§ EXERCISE DIRECTIONS
Among these entries, how many lines have the string "Example" in them? Only the number is needed.

§ SOURCE INFORMATION
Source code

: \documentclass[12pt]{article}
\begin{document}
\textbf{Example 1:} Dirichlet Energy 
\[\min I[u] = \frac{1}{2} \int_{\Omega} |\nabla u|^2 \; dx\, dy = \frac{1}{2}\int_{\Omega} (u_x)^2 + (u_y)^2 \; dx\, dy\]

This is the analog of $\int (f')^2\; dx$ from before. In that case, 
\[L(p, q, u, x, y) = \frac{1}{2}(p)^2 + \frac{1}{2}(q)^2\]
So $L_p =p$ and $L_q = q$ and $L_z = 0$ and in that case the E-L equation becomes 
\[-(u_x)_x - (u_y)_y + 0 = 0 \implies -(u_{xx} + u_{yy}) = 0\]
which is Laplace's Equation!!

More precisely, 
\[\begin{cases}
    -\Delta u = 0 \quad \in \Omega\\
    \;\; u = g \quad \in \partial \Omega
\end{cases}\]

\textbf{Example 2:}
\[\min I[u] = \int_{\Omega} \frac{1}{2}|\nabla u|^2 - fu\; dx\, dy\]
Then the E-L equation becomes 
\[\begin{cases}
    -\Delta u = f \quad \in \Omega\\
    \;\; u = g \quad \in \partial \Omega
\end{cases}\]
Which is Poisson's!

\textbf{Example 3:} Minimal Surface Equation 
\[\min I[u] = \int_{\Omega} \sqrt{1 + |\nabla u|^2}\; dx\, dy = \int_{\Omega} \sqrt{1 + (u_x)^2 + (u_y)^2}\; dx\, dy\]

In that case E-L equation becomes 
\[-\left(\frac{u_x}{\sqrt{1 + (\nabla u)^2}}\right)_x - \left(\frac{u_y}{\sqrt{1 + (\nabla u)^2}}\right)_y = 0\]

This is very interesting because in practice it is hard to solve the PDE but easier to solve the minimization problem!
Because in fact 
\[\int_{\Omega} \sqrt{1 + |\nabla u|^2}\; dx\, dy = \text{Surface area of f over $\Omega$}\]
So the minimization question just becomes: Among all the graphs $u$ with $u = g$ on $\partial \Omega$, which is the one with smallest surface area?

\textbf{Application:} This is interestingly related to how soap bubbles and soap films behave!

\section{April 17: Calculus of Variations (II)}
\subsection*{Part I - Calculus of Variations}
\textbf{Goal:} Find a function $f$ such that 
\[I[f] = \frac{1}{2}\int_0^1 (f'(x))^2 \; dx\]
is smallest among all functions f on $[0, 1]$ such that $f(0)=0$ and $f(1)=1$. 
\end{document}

§ OUTPUT OF THE TASK
3